What is being asked -
The entries below should be output exactly as written.

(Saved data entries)
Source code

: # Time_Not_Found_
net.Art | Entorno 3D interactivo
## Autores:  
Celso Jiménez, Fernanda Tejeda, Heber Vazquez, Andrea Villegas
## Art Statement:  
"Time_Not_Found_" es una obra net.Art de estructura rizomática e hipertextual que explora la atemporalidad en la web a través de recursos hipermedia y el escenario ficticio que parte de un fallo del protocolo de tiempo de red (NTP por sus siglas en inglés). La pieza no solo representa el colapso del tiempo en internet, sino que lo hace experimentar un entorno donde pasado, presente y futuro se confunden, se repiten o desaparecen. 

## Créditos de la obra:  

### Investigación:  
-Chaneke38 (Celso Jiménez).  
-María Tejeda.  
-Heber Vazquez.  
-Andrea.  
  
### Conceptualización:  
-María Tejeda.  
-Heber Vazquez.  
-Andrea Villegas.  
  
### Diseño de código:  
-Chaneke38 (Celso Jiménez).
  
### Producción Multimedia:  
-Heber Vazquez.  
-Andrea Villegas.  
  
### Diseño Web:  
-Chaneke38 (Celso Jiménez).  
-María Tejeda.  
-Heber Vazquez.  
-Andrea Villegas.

The completed task -
Source code

: # Time_Not_Found_
net.Art | Entorno 3D interactivo
## Autores:  
Celso Jiménez, Fernanda Tejeda, Heber Vazquez, Andrea Villegas
## Art Statement:  
"Time_Not_Found_" es una obra net.Art de estructura rizomática e hipertextual que explora la atemporalidad en la web a través de recursos hipermedia y el escenario ficticio que parte de un fallo del protocolo de tiempo de red (NTP por sus siglas en inglés). La pieza no solo representa el colapso del tiempo en internet, sino que lo hace experimentar un entorno donde pasado, presente y futuro se confunden, se repiten o desaparecen. 

## Créditos de la obra:  

### Investigación:  
-Chaneke38 (Celso Jiménez).  
-María Tejeda.  
-Heber Vazquez.  
-Andrea.  
  
### Conceptualización:  
-María Tejeda.  
-Heber Vazquez.  
-Andrea Villegas.  
  
### Diseño de código:  
-Chaneke38 (Celso Jiménez).
  
### Producción Multimedia:  
-Heber Vazquez.  
-Andrea Villegas.  
  
### Diseño Web:  
-Chaneke38 (Celso Jiménez).  
-María Tejeda.  
-Heber Vazquez.  
-Andrea Villegas.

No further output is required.